Link to Owner Dr. Robert B. Pamplin Jr.



Measure has 41 sponsors from House, 19 from Senate

by: SUBMITTED PHOTO - Rep. Julie Parrish Tualatin’s state Rep. Julie Parrish, and Clackamas County Commissioner Martha Schrader have joined forces again to work toward serving the needs of Oregon veterans and their families.

For nearly two years, Parrish, R-West Linn, and Schrader have served as the Oregon co-chairs for the Military Child Education Coalition, an effort to connect communities to resources to help veterans’ children in their area. Now they’ve launched a campaign called “Keeping Our Promise” with the goal to refer to voters a ballot measure that would dedicate 5 percent of the net proceeds of the lottery to veterans programs and services.

“It’s time we fully fund the programs our veterans need and welcome them home properly,” said Schrader, a former state senator who used to lead the Senate Veterans Affairs Committee. Schrader has taken an active role in advocating for better mental health and housing services, just two of the areas of concern the ballot referral will address if passed.
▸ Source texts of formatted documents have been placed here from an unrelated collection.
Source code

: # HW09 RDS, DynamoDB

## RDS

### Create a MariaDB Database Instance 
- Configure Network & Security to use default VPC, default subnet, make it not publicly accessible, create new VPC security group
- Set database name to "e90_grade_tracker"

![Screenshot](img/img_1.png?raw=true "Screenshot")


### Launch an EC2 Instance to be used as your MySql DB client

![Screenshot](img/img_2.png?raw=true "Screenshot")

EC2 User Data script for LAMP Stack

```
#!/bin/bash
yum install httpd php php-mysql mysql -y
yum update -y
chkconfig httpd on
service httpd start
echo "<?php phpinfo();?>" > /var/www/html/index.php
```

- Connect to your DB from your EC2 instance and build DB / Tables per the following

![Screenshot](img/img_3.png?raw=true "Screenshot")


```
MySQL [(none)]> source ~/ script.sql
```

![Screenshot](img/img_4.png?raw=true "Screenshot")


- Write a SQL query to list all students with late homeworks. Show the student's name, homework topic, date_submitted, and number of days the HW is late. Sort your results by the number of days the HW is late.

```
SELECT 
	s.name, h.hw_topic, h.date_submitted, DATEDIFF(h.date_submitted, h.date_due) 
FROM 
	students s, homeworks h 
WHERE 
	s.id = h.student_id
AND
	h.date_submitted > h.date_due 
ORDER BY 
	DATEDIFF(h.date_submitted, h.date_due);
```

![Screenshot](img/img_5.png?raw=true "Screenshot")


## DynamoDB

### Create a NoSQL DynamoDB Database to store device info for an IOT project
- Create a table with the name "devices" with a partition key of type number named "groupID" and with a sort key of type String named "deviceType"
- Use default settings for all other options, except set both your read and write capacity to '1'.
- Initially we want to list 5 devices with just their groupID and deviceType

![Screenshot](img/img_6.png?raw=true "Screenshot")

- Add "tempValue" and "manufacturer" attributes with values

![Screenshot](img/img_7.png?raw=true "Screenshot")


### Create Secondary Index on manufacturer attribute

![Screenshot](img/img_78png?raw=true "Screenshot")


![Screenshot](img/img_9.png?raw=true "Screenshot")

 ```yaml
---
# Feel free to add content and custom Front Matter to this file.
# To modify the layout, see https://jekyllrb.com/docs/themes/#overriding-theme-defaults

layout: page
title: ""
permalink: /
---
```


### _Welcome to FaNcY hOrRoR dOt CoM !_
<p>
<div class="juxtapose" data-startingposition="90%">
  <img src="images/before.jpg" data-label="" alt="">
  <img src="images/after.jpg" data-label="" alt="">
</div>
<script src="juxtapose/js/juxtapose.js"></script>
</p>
“The funds this ballot measure would generate will serve all veterans of all eras,” Schrader said. “But it’s clear that multiple deployments for soldiers in the post-9/11 wars are taking a toll, and the spike in mental health needs is tremendous. We can only imagine the need 40 years from now, and this is a good first step to planning the future for these servicemen and women.”

The 5 percent net proceeds will cover things like housing for homeless veterans, health care, including mental health, employment and education programs, and reintegration needs of soldiers returning from deployments. It also provides for county and campus veterans’ service officers whose jobs are to connect veterans with resources related to helping them access their veterans’ benefits.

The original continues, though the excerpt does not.